--- DATASET ---

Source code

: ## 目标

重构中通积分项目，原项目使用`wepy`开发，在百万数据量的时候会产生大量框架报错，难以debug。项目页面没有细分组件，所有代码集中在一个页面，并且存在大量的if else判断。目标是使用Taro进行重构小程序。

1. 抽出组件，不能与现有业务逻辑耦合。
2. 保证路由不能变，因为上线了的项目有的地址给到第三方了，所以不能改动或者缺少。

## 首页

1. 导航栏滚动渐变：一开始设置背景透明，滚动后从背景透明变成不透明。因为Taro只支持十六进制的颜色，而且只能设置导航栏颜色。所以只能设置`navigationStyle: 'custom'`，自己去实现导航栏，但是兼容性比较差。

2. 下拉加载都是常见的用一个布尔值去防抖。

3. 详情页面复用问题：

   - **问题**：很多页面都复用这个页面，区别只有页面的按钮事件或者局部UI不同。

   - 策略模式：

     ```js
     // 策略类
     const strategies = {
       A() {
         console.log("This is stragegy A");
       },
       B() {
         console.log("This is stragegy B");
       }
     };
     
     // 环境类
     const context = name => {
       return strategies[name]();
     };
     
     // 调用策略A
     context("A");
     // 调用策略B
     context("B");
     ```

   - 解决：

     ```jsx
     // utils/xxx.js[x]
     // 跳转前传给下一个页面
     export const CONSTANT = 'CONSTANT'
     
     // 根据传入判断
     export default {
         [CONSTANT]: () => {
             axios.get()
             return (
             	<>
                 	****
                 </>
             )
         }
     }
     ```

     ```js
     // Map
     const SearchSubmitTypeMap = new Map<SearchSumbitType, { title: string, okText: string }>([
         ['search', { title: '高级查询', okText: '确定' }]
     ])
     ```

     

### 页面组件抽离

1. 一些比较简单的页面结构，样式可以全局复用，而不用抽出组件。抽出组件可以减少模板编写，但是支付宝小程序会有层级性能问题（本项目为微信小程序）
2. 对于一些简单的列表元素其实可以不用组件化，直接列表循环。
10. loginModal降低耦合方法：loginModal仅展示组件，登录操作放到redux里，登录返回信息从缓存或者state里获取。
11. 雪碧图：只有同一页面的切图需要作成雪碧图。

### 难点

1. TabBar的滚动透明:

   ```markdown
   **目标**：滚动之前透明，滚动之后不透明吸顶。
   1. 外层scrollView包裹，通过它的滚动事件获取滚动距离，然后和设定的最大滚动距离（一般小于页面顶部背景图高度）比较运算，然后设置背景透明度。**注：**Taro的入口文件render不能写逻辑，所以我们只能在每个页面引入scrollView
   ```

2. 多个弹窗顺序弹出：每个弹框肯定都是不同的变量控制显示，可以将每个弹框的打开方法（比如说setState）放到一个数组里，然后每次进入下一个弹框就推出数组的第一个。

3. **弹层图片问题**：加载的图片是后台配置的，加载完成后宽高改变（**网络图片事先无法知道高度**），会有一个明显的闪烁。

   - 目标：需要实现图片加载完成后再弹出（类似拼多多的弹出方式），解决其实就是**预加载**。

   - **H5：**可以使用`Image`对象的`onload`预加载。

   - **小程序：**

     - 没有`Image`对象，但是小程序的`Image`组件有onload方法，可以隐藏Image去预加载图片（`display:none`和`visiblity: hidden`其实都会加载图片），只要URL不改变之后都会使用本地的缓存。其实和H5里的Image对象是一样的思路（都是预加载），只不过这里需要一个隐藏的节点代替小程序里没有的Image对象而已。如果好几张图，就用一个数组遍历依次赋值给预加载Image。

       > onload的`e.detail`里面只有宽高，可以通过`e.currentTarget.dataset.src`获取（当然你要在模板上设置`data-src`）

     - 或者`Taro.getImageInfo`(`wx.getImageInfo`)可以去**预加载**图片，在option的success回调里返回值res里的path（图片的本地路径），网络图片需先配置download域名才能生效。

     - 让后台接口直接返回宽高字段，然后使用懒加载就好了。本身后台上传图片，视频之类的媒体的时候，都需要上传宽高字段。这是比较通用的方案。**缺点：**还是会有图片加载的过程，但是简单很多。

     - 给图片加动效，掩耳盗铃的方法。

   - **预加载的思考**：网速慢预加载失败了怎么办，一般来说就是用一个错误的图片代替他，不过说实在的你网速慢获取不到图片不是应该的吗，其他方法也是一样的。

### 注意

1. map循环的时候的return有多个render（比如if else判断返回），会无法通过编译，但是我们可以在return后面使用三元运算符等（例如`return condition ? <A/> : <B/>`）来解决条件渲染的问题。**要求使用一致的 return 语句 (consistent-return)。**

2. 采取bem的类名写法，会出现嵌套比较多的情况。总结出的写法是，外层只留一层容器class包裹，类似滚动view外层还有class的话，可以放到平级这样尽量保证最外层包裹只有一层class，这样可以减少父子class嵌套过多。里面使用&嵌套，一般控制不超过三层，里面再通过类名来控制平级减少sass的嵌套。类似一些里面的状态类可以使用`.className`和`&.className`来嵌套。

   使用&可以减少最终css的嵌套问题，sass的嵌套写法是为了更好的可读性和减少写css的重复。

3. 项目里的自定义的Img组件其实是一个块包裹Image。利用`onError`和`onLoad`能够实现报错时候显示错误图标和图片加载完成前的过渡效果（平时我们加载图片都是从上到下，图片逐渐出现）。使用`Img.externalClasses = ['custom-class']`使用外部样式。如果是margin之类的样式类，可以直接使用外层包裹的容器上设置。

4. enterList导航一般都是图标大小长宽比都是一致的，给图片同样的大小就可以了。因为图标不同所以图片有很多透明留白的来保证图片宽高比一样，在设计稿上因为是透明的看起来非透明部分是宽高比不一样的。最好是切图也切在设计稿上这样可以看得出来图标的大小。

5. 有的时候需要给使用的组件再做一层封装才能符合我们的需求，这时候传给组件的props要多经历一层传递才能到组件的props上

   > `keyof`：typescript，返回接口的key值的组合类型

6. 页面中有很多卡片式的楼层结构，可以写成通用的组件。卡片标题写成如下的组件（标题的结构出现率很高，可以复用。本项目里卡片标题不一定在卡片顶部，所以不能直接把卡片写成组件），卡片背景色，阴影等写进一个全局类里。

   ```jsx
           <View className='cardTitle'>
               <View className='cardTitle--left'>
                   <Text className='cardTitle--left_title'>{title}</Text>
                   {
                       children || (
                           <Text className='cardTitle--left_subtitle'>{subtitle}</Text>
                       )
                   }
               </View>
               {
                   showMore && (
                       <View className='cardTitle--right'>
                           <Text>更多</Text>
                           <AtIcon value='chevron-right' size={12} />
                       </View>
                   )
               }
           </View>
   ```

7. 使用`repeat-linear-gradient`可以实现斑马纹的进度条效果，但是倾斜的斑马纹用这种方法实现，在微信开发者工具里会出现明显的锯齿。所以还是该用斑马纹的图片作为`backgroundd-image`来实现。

--- YOUR GOAL ---
All lines above between those holding "2. 下拉加载都是常见的用一个布尔值去防抖。" and "2. 对于一些简单的列表元素其实可以不用组件化，直接列表循环。", inclusive, must be set down unchanged, and no other line may be included.

--- ANSWER FOR THIS EXERCISE ---
2. 下拉加载都是常见的用一个布尔值去防抖。

3. 详情页面复用问题：

   - **问题**：很多页面都复用这个页面，区别只有页面的按钮事件或者局部UI不同。

   - 策略模式：

     ```js
     // 策略类
     const strategies = {
       A() {
         console.log("This is stragegy A");
       },
       B() {
         console.log("This is stragegy B");
       }
     };
     
     // 环境类
     const context = name => {
       return strategies[name]();
     };
     
     // 调用策略A
     context("A");
     // 调用策略B
     context("B");
     ```

   - 解决：

     ```jsx
     // utils/xxx.js[x]
     // 跳转前传给下一个页面
     export const CONSTANT = 'CONSTANT'
     
     // 根据传入判断
     export default {
         [CONSTANT]: () => {
             axios.get()
             return (
             	<>
                 	****
                 </>
             )
         }
     }
     ```

     ```js
     // Map
     const SearchSubmitTypeMap = new Map<SearchSumbitType, { title: string, okText: string }>([
         ['search', { title: '高级查询', okText: '确定' }]
     ])
     ```

     

### 页面组件抽离

1. 一些比较简单的页面结构，样式可以全局复用，而不用抽出组件。抽出组件可以减少模板编写，但是支付宝小程序会有层级性能问题（本项目为微信小程序）
2. 对于一些简单的列表元素其实可以不用组件化，直接列表循环。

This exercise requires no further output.